European authorities have linked drug money to the 2003 attacks in Casablanca, which killed 45 people, and the attempted bombings of US and British ships off Gibraltar in 2002. European police knew for years that Islamic fundamentalists — some through links to Afghanistan dating back to the anti-Soviet resistance — were peddling drugs around the continent. “What is new is the scale of this toxic mix of jihad and dope,” writes journalist David Kaplan. Investigators believe extremist groups have broken into as much as a third of the $12.5 billion Moroccan hashish trade, Kaplan reports, meaning they can not only reap enormous profits but also take advantage of extensive smuggling routes through Europe.
The message here is not that Osama bin Laden has morphed into Pablo Escobar, the notorious Colombian cocaine kingpin. Nor has Mullah Omar become the world’s new Khun Sa, the infamous Burmese heroin warlord. Rather, there is a blurring of distinction between terrorist and criminal. They may not share the same values, and sometimes even come into conflict, but they are fellow travellers in the underworld, locked in an increasingly symbiotic relationship. One crucial distinction remains: The classic drug smuggler is driven by greed. The terrorist raises money as a means to an end.

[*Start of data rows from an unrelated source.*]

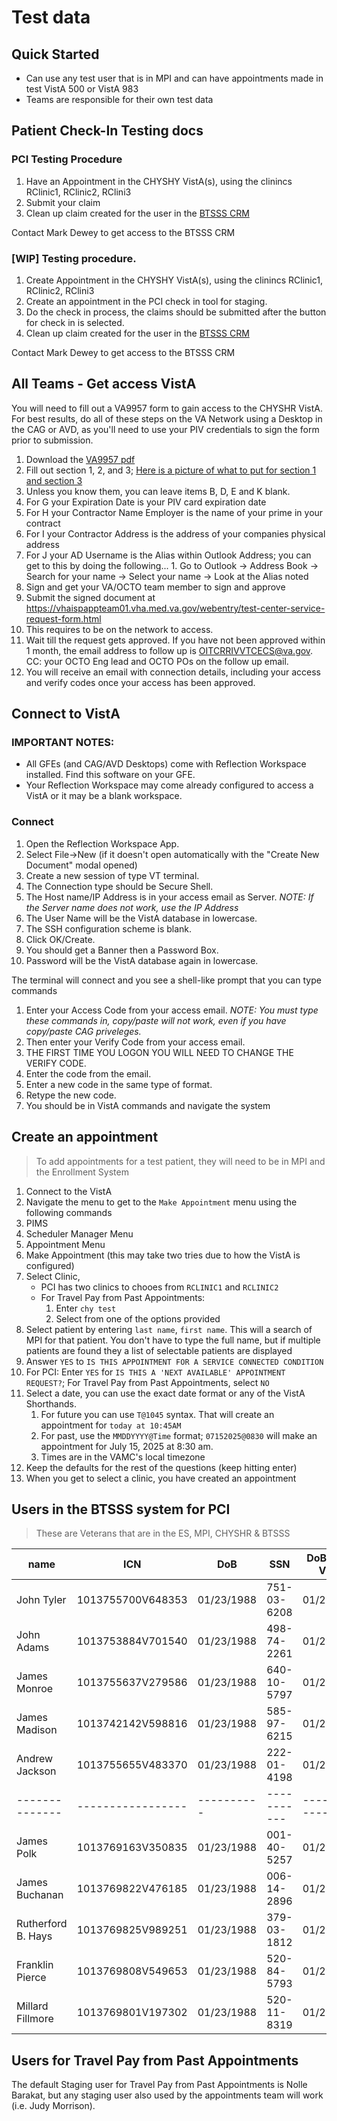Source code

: # Test data

## Quick Started

- Can use any test user that is in MPI and can have appointments made in test VistA 500 or VistA 983
- Teams are responsible for their own test data


## Patient Check-In Testing docs

### PCI Testing Procedure

1. Have an Appointment in the CHYSHY VistA(s), using the clinincs RClinic1, RClinic2, RClini3
1. Submit your claim
1. Clean up claim created for the user in the [BTSSS CRM](https://dvagov-btsss-qa.crm9.dynamics.com/main.aspx?appid=410c62d5-3681-4423-9170-6801d95cacbe&forceUCI=1&newWindow=true&pagetype=entitylist&etn=contact&viewid=00000000-0000-0000-00aa-000010001004&viewType=1039)

Contact Mark Dewey to get access to the BTSSS CRM 

### [WIP] Testing procedure. 

1. Create Appointment in the CHYSHY VistA(s), using the clinincs RClinic1, RClinic2, RClini3
1. Create an appointment in the PCI check in tool for staging. 
1. Do the check in process, the claims should be submitted after the button for check in is selected. 
1. Clean up claim created for the user in the [BTSSS CRM](https://dvagov-btsss-qa.crm9.dynamics.com/main.aspx?appid=410c62d5-3681-4423-9170-6801d95cacbe&forceUCI=1&newWindow=true&pagetype=entitylist&etn=contact&viewid=00000000-0000-0000-00aa-000010001004&viewType=1039)

Contact Mark Dewey to get access to the BTSSS CRM 

## All Teams - Get access VistA

You will need to fill out a VA9957 form to gain access to the CHYSHR VistA. For best results, do all of these steps on the VA Network using a Desktop in the CAG or AVD, as you'll need to use your PIV credentials to sign the form prior to submission.

1. Download the [VA9957 pdf](https://dvagov.sharepoint.com/:b:/r/sites/OITEPMOETS/Shared%20Documents/VA9957.pdf)
1. Fill out section 1, 2, and 3; [Here is a picture of what to put for section 1 and section 3](./VA9957.section.1.and.3.PNG)
  1.  Unless you know them, you can leave items B, D, E and K blank.
  2.  For G your Expiration Date is your PIV card expiration date
  3.  For H your Contractor Name Employer is the name of your prime in your contract
  4.  For I your Contractor Address is the address of your companies physical address
  5.  For J your AD Username is the Alias within Outlook Address; you can get to this by doing the following...
     1.  Go to Outlook -> Address Book -> Search for your name -> Select your name -> Look at the Alias noted
1. Sign and get your VA/OCTO team member to sign and approve
1. Submit the signed document at https://vhaispappteam01.vha.med.va.gov/webentry/test-center-service-request-form.html
  1. This requires to be on the network to access. 
1. Wait till the request gets approved. If you have not been approved within 1 month, the email address to follow up is OITCRRIVVTCECS@va.gov. CC: your OCTO Eng lead and OCTO POs on the follow up email.
1. You will receive an email with connection details, including your access and verify codes once your access has been approved.

## Connect to VistA

### IMPORTANT NOTES: 

- All GFEs (and CAG/AVD Desktops) come with Reflection Workspace installed. Find this software on your GFE.  
- Your Reflection Workspace may come already configured to access a VistA or it may be a blank workspace.

### Connect

1. Open the Reflection Workspace App.
1. Select File->New (if it doesn't open automatically with the "Create New Document" modal opened)
1. Create a new session of type VT terminal.
1. The Connection type should be Secure Shell.
1. The Host name/IP Address is in your access email as Server. _NOTE: If the Server name does not work, use the IP Address_ 
1. The User Name will be the VistA database in lowercase.
1. The SSH configuration scheme is blank.
1. Click OK/Create.
1. You should get a Banner then a Password Box.
1. Password will be the VistA database again in lowercase.

The terminal will connect and you see a shell-like prompt that you can type commands

1. Enter your Access Code from your access email. _NOTE: You must type these commands in, copy/paste will not work, even if you have copy/paste CAG priveleges._
1. Then enter your Verify Code from your access email.
1. THE FIRST TIME YOU LOGON YOU WILL NEED TO CHANGE THE VERIFY CODE.
1. Enter the code from the email.
1. Enter a new code in the same type of format.
1. Retype the new code.
1. You should be in VistA commands and navigate the system 
 

## Create an appointment 

> To add appointments for a test patient, they will need to be in MPI and the Enrollment System

1. Connect to the VistA
1. Navigate the menu to get to the `Make Appointment` menu using the following commands
  1. PIMS
  1. Scheduler Manager Menu
  1. Appointment Menu
  1. Make Appointment (this may take two tries due to how the VistA is configured)
1. Select Clinic,
   - PCI has two clinics to chooes from `RCLINIC1` and `RCLINIC2`
   - For Travel Pay from Past Appointments:
     1. Enter `chy test`
     2. Select from one of the options provided
1. Select patient by entering  `last name`, `first name`. This will a search of MPI for that patient. You don't have to type the full name, but if multiple patients are found they a list of selectable patients are displayed
1. Answer `YES` to `IS THIS APPOINTMENT FOR A SERVICE CONNECTED CONDITION`
1. For PCI: Enter `YES` for `IS THIS A 'NEXT AVAILABLE' APPOINTMENT REQUEST?`; For Travel Pay from Past Appointments, select `NO`
1. Select a date, you can use the exact date format or any of the VistA Shorthands.
    1. For future you can use `T@1045` syntax. That will create an appointment for `today at 10:45AM`
    2. For past, use the `MMDDYYYY@Time` format; `07152025@0830` will make an appointment for July 15, 2025 at 8:30 am.
    3. Times are in the VAMC's local timezone
1. Keep the defaults for the rest of the questions (keep hitting enter)
1. When you get to select a clinic, you have created an appointment


## Users in the BTSSS system for PCI

> These are Veterans that are in the ES, MPI, CHYSHR & BTSSS 


| name           | ICN               | DoB        | SSN         | DoB In PCI VistA | Assigned to      |
| -------------- | ----------------- | ---------- | ----------- | ---------------- | ---------------- |
| John Tyler     | 1013755700V648353 | 01/23/1988 | 751-03-6208 | 01/23/1988       | Adrian           |
| John Adams     | 1013753884V701540 | 01/23/1988 | 498-74-2261 | 01/23/1989       | Brian            |
| James Monroe   | 1013755637V279586 | 01/23/1988 | 640-10-5797 | 01/23/1990       | Kanchana         |
| James Madison  | 1013742142V598816 | 01/23/1988 | 585-97-6215 | 01/23/1991       | Gaurav           |
| Andrew Jackson | 1013755655V483370 | 01/23/1988 | 222-01-4198 | 01/23/1992       | John             |
| -------------- | ----------------- | ---------- | ----------- | ---------------- |----------------  |
| James Polk          | 1013769163V350835 | 01/23/1988  | 001-40-5257 | 01/23/1988         | Lori             |
| James Buchanan      | 1013769822V476185 | 01/23/1988  | 006-14-2896 | 01/23/1988         | Shawn            |
| Rutherford B. Hays | 1013769825V989251 | 01/23/1988  | 379-03-1812 | 01/23/1988         | Ben, Zach        |
| Franklin Pierce     | 1013769808V549653 | 01/23/1988  | 520-84-5793 | 01/23/1988         | Ben, Zach |
| Millard Fillmore    | 1013769801V197302 | 01/23/1988  | 520-11-8319 | 01/23/1988         | Ya-ching, Kelly, Christina |

## Users for Travel Pay from Past Appointments

The default Staging user for Travel Pay from Past Appointments is Nolle Barakat, but any staging user also used by the appointments team will work (i.e. Judy Morrison).

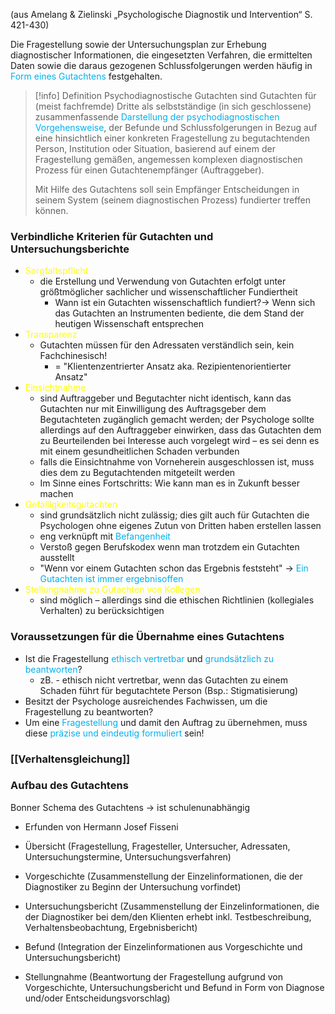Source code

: (aus Amelang & Zielinski „Psychologische Diagnostik und Intervention“ S. 421-430)

Die Fragestellung sowie der Untersuchungsplan zur Erhebung diagnostischer Informationen, die eingesetzten Verfahren, die ermittelten Daten sowie die daraus gezogenen Schlussfolgerungen werden häufig in <span style="color:rgb(0, 176, 240)">Form eines Gutachtens</span> festgehalten.

> [!info] Definition
> Psychodiagnostische Gutachten sind Gutachten für (meist fachfremde) Dritte als selbstständige (in sich geschlossene) zusammenfassende <span style="color:rgb(0, 176, 240)">Darstellung der psychodiagnostischen Vorgehensweise</span>, der Befunde und Schlussfolgerungen in Bezug auf eine hinsichtlich einer konkreten Fragestellung zu begutachtenden Person, Institution oder Situation, basierend auf einem der Fragestellung gemäßen, angemessen komplexen diagnostischen Prozess für einen Gutachtenempfänger (Auftraggeber). 
> 
> Mit Hilfe des Gutachtens soll sein Empfänger Entscheidungen in seinem System (seinem diagnostischen Prozess) fundierter treffen können.


### Verbindliche Kriterien für Gutachten und Untersuchungsberichte

- <span style="color:rgb(255, 255, 0)">Sorgfaltspflicht</span>
	- die Erstellung und Verwendung von Gutachten erfolgt unter größtmöglicher sachlicher und wissenschaftlicher Fundiertheit
		- Wann ist ein Gutachten wissenschaftlich fundiert?-> Wenn sich das Gutachten an Instrumenten bediente, die dem Stand der heutigen Wissenschaft entsprechen
- <span style="color:rgb(255, 255, 0)">Transparenz</span>
	- Gutachten müssen für den Adressaten verständlich sein, kein Fachchinesisch!
		- = "Klientenzentrierter Ansatz aka. Rezipientenorientierter Ansatz"
- <span style="color:rgb(255, 255, 0)">Einsichtnahme</span>
	- sind Auftraggeber und Begutachter nicht identisch, kann das Gutachten nur mit Einwilligung des Auftragsgeber dem Begutachteten zugänglich gemacht werden; der Psychologe sollte allerdings auf den Auftraggeber einwirken, dass das Gutachten dem zu Beurteilenden bei Interesse auch vorgelegt wird – es sei denn es mit einem gesundheitlichen Schaden verbunden
	- falls die Einsichtnahme von Vorneherein ausgeschlossen ist, muss dies dem zu Begutachtenden mitgeteilt werden
	-  Im Sinne eines Fortschritts: Wie kann man es in Zukunft besser machen
- <span style="color:rgb(255, 255, 0)">Gefälligkeitsgutachten</span>
	- sind grundsätzlich nicht zulässig; dies gilt auch für Gutachten die Psychologen ohne eigenes Zutun von Dritten haben erstellen lassen
	- eng verknüpft mit <span style="color:rgb(0, 176, 240)">Befangenheit</span>
	- Verstoß gegen Berufskodex wenn man trotzdem ein Gutachten ausstellt
	- "Wenn vor einem Gutachten schon das Ergebnis feststeht" -> <span style="color:rgb(0, 176, 240)">Ein Gutachten ist immer ergebnisoffen</span>
- <span style="color:rgb(255, 255, 0)">Stellungnahme zu Gutachten von Kollegen</span> 
	- sind möglich – allerdings sind die ethischen Richtlinien (kollegiales Verhalten) zu berücksichtigen


### Voraussetzungen für die Übernahme eines Gutachtens
- Ist die Fragestellung <span style="color:rgb(0, 176, 240)">ethisch vertretbar</span> und <span style="color:rgb(0, 176, 240)">grundsätzlich zu beantworten</span>?
	- zB. - ethisch nicht vertretbar, wenn das Gutachten zu einem Schaden führt für begutachtete Person (Bsp.: Stigmatisierung)
- Besitzt der Psychologe ausreichendes Fachwissen, um die Fragestellung zu beantworten?
- Um eine <span style="color:rgb(0, 176, 240)">Fragestellung</span> und damit den Auftrag zu übernehmen, muss diese <span style="color:rgb(0, 176, 240)">präzise und eindeutig formuliert</span> sein!

### [[Verhaltensgleichung]]

### Aufbau des Gutachtens
Bonner Schema des Gutachtens -> ist schulenunabhängig
- Erfunden von Hermann Josef Fisseni

- Übersicht (Fragestellung, Fragesteller, Untersucher, Adressaten, Untersuchungstermine, Untersuchungsverfahren)
- Vorgeschichte (Zusammenstellung der Einzelinformationen, die der Diagnostiker zu Beginn der Untersuchung vorfindet)
- Untersuchungsbericht (Zusammenstellung der Einzelinformationen, die der Diagnostiker bei dem/den Klienten erhebt inkl. Testbeschreibung, Verhaltensbeobachtung, Ergebnisbericht)
- Befund (Integration der Einzelinformationen aus Vorgeschichte und Untersuchungsbericht)
- Stellungnahme (Beantwortung der Fragestellung aufgrund von Vorgeschichte, Untersuchungsbericht und Befund in Form von Diagnose und/oder Entscheidungsvorschlag)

So what are they saving up for? By mid-2004, US Treasury Department agents monitoring drug and terrorist finance flows started watching large sums of illicit money moving out of Afghanistan and Pakistan — a region that had traditionally attracted large inflows of cash, mostly in the form of donations to jihadi groups. Where that money ended up — and just what it might eventually pay for — no one quite knows. One thing everyone agrees on: the world should be worried. September 11 cost al-Qaeda only $500,000, according to the 9/11 Commission. Terrorist groups can now earn that from the dope trade every week.
This is an edited extract from Seeds of Terror: The Taliban, the ISI and the New Opium Wars (Hachette India)
Gretchen Peters has covered Pakistan and Afghanistan for more than a decade for the Associated Press and for ABC News. She was nominated for an Emmy for her coverage of the 2007 assassination of Benazir Bhutto.